El discurso de aceptación de Meryl Streep fue tan honesto y congruente (“la gente debe pensar, ¡oh no, otra vez ella!” y “quiero aprovechar estos momentos porque será la última vez en mi vida”) que no lamenté que no ganara Viola Davis.

Y finalmente, el premio a mejor película no fue para Hugo. Ante todo, debo decir que El Artista me fascinó, no tendría ningún problema en que hubiera obtenido el máximo galardón, si no fuera porque competía con Hugo, una cinta francamente superior. Pero en fin, la controversia es parte del encanto del premio de La Academia. Y después de todo, soy más afortunada que los que siguen el Mundial de futbol, porque mi “mundial” se repite cada año.

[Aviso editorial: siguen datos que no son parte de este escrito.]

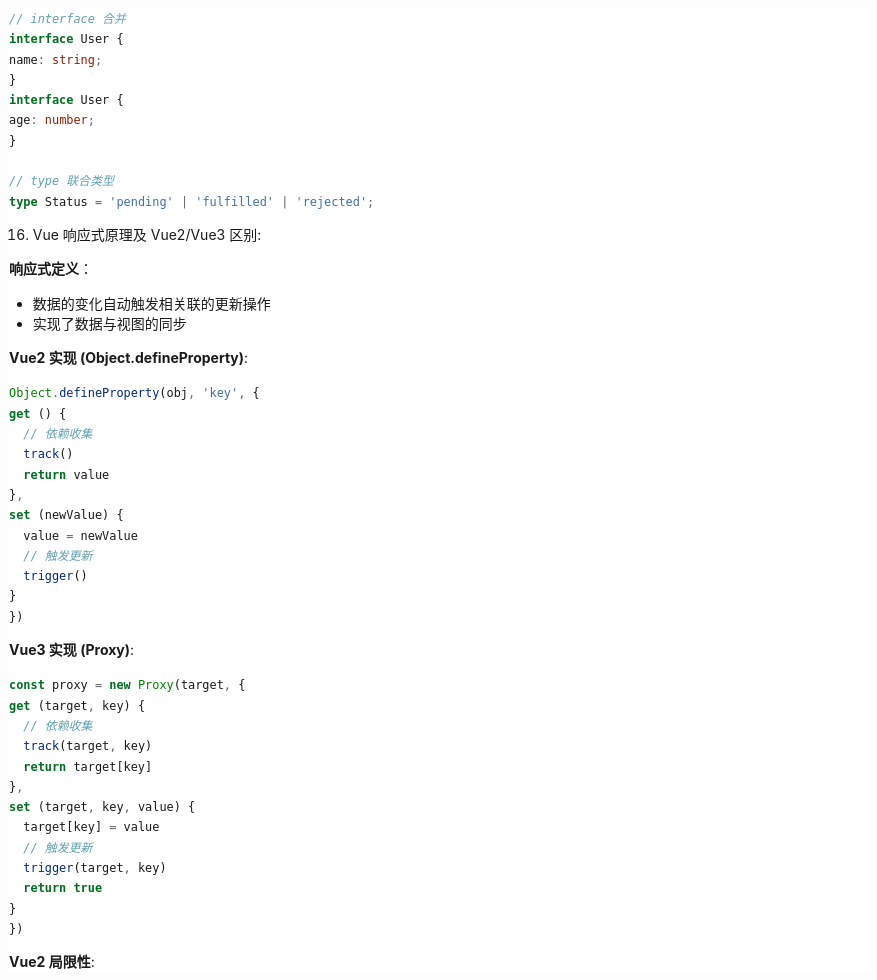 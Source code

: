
 ```typescript
// interface 合并
interface User {
name: string;
}
interface User {
age: number;
}

// type 联合类型
type Status = 'pending' | 'fulfilled' | 'rejected';
```

16. Vue 响应式原理及 Vue2/Vue3 区别:

**响应式定义**：

* 数据的变化自动触发相关联的更新操作
* 实现了数据与视图的同步

**Vue2 实现 (Object.defineProperty)**:

```javascript
Object.defineProperty(obj, 'key', {
get () {
  // 依赖收集
  track()
  return value
},
set (newValue) {
  value = newValue
  // 触发更新
  trigger()
}
})
```

**Vue3 实现 (Proxy)**:

```javascript
const proxy = new Proxy(target, {
get (target, key) {
  // 依赖收集
  track(target, key)
  return target[key]
},
set (target, key, value) {
  target[key] = value
  // 触发更新
  trigger(target, key)
  return true
}
})
```

**Vue2 局限性**:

Oscares: ¿Por qué importan tanto?

27 feb

Quise escribir acerca de esto tomando como pretexto que estamos en las horas previas a la entrega del premio más importante en la industria cinematográfica. La respuesta a la pregunta del título, NO es: porque premian lo mejor cine, eso lo sabemos. Basta recordar que Angelina Jolie ganó uno y que Martin Scorsese lo ganó hace apenas 4 años. Y la lista de decisiones absurdas por parte de la Academia es casi mayor a sus aciertos. El Oscar se ha hecho tan importante por una serie de factores que poco tienen que ver con la calidad del cine: es un gran espectáculo de televisión, es el escaparate de moda y glamour más importante del mundo, es un pretexto para ver reunidas a las más grandes estrellas de cine en un mismo lugar y también, puede dar un gran impulso a la carrera de actores, directores, guionistas, músicos, animadores, técnicos, etc. Ningún otro evento reune todos estos factores a tal magnitud, así que se entiende que genere tanta expectativa, que sea el sueño de muchos y que aún cuando no nos merece gran respeto, muchos estemos pendientes para que llegue el día de ver la tranmisión en vivo. La fascinación es inevitable.

Fuera de esto, también sabemos que obedece a razones políticas y sociales, que entre los miembros de la Academia hay quienes nada tienen que ver con el cine y que ni siquiera ven las películas que contienden, que si Oscar fuera una persona, sería conservadora, cerrada, poco crítica y predecible. Prácticamente existen fórmulas para obtener el premio y cineastas y actores la siguen descaradamente, dejando de lado los retos y el trabajo propositivo. Por eso considero que un Oscar no es ni más ni menos para el ganador: un premio obtenido por el trabajo en una película. Un trabajo que no es necesariamente el mejor, sino el elegido por un grupo de personas. Lo que hará de un actor o director el mejor es la consistencia entre sus trabajos y la capacidad de proponer algo nuevo en cada uno de ellos; un Oscar no lo hace mejor ni peor, es sólo un premio. Un premio que nos fascina y emociona, pero que no significa nada en términos de calidad o talento y eso ya lo hemos comprobado a lo largo de estos 82 años.